::: Dataset excerpts :::
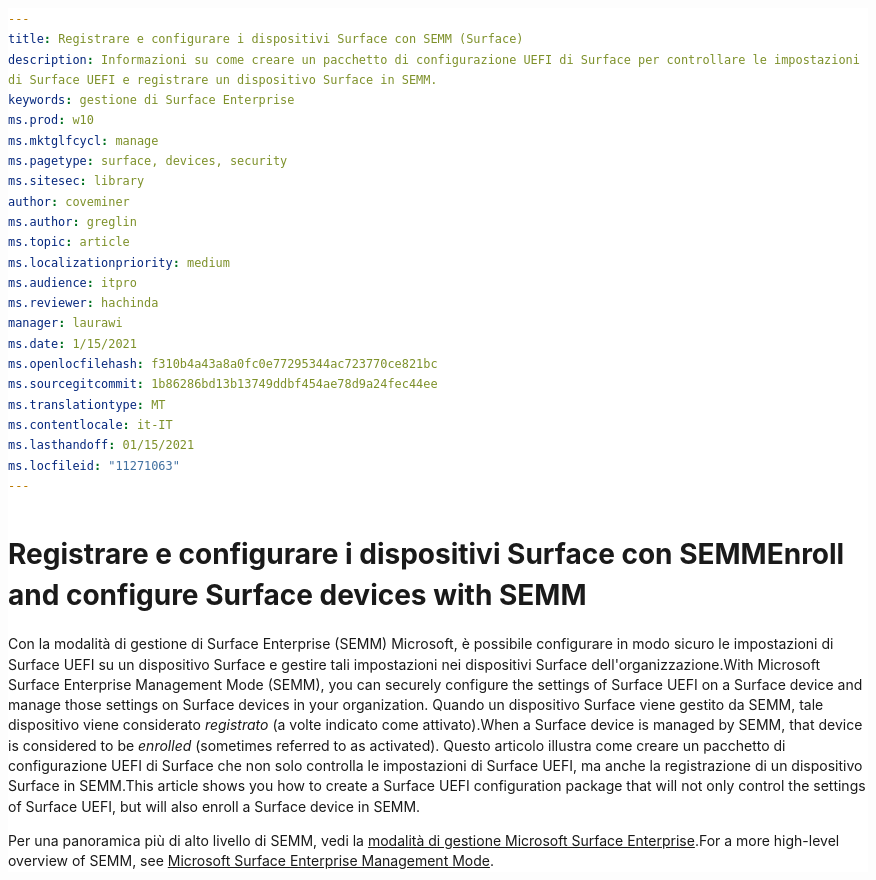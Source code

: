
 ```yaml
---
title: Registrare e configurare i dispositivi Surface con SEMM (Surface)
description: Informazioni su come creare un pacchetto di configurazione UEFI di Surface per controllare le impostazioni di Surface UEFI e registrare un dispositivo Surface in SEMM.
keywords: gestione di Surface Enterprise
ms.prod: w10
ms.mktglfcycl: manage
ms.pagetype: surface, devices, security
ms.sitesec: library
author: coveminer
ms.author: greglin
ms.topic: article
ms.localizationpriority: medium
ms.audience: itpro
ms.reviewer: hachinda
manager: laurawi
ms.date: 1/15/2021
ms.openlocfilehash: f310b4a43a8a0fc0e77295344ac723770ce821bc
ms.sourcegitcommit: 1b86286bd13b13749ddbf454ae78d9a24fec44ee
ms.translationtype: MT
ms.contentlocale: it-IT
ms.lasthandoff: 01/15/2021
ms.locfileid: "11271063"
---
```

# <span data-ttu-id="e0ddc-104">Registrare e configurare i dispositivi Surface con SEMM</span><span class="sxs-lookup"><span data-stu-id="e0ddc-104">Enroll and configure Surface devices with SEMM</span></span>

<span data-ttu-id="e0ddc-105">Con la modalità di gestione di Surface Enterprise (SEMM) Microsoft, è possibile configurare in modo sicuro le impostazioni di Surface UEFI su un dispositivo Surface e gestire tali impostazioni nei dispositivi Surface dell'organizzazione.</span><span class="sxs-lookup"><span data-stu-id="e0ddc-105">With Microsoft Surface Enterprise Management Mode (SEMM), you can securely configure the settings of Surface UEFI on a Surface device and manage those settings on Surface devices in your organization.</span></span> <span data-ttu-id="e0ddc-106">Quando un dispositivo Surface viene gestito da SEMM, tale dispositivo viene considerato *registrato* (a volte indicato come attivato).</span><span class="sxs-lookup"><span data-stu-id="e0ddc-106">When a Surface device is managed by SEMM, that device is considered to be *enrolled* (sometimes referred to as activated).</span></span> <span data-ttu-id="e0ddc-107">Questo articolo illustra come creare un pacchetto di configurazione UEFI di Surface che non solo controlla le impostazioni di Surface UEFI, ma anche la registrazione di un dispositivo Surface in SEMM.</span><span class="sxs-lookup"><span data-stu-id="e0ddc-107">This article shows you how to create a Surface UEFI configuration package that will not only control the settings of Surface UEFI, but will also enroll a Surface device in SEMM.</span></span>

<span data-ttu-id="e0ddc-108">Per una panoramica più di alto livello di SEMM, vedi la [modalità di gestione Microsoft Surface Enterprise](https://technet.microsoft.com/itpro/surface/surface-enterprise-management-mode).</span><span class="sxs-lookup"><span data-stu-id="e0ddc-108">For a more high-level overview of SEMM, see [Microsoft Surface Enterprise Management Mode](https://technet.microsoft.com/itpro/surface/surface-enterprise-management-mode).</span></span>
:::
Line count for "itpro": report how many lines in the data above include it, with no other words.

2